Postural tachycardia syndrome (PoTS) is a complex condition involving an exaggerated rise in heart rate on standing, often alongside dizziness, light-headedness, fatigue, nausea, brain fog, exercise intolerance, and sometimes fainting. In homeopathic practise, there is no single “best” remedy for PoTS itself; remedies are traditionally selected according to the person’s overall symptom pattern, triggers, sensitivities, energy, and modalities rather than the diagnosis name alone. That said, some remedies appear more often in practitioner discussions when a PoTS presentation includes marked circulatory instability, weakness on rising, nausea, tremulousness, or collapse-like sensations. This article uses transparent inclusion logic: the remedies below are included because their traditional homeopathic pictures overlap with symptom patterns that may be seen in some people with PoTS, not because they are proven treatments for the condition.
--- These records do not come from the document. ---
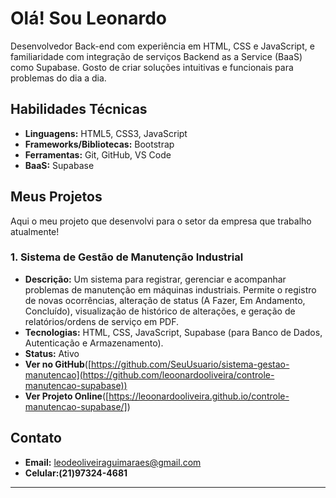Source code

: # Olá! Sou Leonardo

Desenvolvedor Back-end com experiência em HTML, CSS e JavaScript, e familiaridade com integração de serviços Backend as a Service (BaaS) como Supabase. Gosto de criar soluções intuitivas e funcionais para problemas do dia a dia.

## Habilidades Técnicas

* **Linguagens:** HTML5, CSS3, JavaScript
* **Frameworks/Bibliotecas:** Bootstrap
* **Ferramentas:** Git, GitHub, VS Code
* **BaaS:** Supabase

## Meus Projetos

Aqui o meu projeto que desenvolvi para o setor da empresa que trabalho atualmente!

### 1. Sistema de Gestão de Manutenção Industrial
* **Descrição:** Um sistema para registrar, gerenciar e acompanhar problemas de manutenção em máquinas industriais. Permite o registro de novas ocorrências, alteração de status (A Fazer, Em Andamento, Concluído), visualização de histórico de alterações, e geração de relatórios/ordens de serviço em PDF.
* **Tecnologias:** HTML, CSS, JavaScript, Supabase (para Banco de Dados, Autenticação e Armazenamento).
* **Status:** Ativo
* **Ver no GitHub**([https://github.com/SeuUsuario/sistema-gestao-manutencao](https://github.com/leoonardooliveira/controle-manutencao-supabase))
* **Ver Projeto Online**([https://leoonardooliveira.github.io/controle-manutencao-supabase/]) 

## Contato
* **Email:** leodeoliveiraguimaraes@gmail.com
* **Celular:(21)97324-4681**
---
If you are new to the topic, it helps to read this list alongside our overview of Postural tachycardia syndrome (PoTS). PoTS can sit within a broader medical picture and may overlap with dehydration, viral recovery, hypermobility presentations, autonomic dysfunction, anaemia, endocrine issues, medication effects, and other causes of palpitations or dizziness. Because of that, self-selection based on one or two symptoms can be misleading. Homeopathy may be used by some people as part of a broader wellbeing plan, but persistent fast heart rate, chest pain, fainting, worsening breathlessness, or a major decline in function warrants medical review and, where appropriate, individual practitioner guidance.
How this list was chosen
This is not a “top 10” based on hype. It is a practical shortlist based on three questions practitioners often ask:
1. Does the remedy have a traditional association with dizziness, faintness, or circulatory disturbance on rising? 2. Does it cover the nausea, weakness, palpitations, tremor, or collapse feeling that some people with PoTS describe? 3. Does it have a distinctive pattern that helps separate it from nearby remedies?
With that in mind, here are 10 remedies that may come up in the homeopathic conversation around PoTS-like symptom pictures.
1) Tabacum
Tabacum is the clearest inclusion from our current relationship-ledger inputs, and it earns the top place because its traditional picture strongly overlaps with sudden faintness, coldness, nausea, vertigo, and collapse-like weakness. Practitioners may think of Tabacum when someone feels profoundly worse from motion or from rising, becomes pale or cold, and experiences a sinking sensation that is accompanied by queasiness.
Why it made the list: PoTS can involve dizziness, near-fainting, nausea, clammy feelings, and marked worsening on standing, and Tabacum is classically discussed in that broader territory of autonomic-looking instability.
Context and caution: Tabacum is not a stand-in for all PoTS cases. It is usually considered when the nausea-faintness-cold sweat pattern is prominent, rather than when the case is defined mainly by anxiety, heat, thirst changes, or post-exertional exhaustion. If your main symptom is repeated near-syncope, this is a strong reason to seek guidance through our practitioner pathway rather than relying on a general list.
2) Gelsemium
Gelsemium is traditionally associated with weakness, heaviness, trembling, dullness, and a “drained” feeling that can come with dizziness or shakiness. Some practitioners use it when people describe jelly-like legs, a heavy head, droopy fatigue, and a sense that the system is not responding well to effort or stress.
Why it made the list: many people with PoTS report weakness on standing, tremulousness, and mental fog, and Gelsemium has long been discussed for that broader combination.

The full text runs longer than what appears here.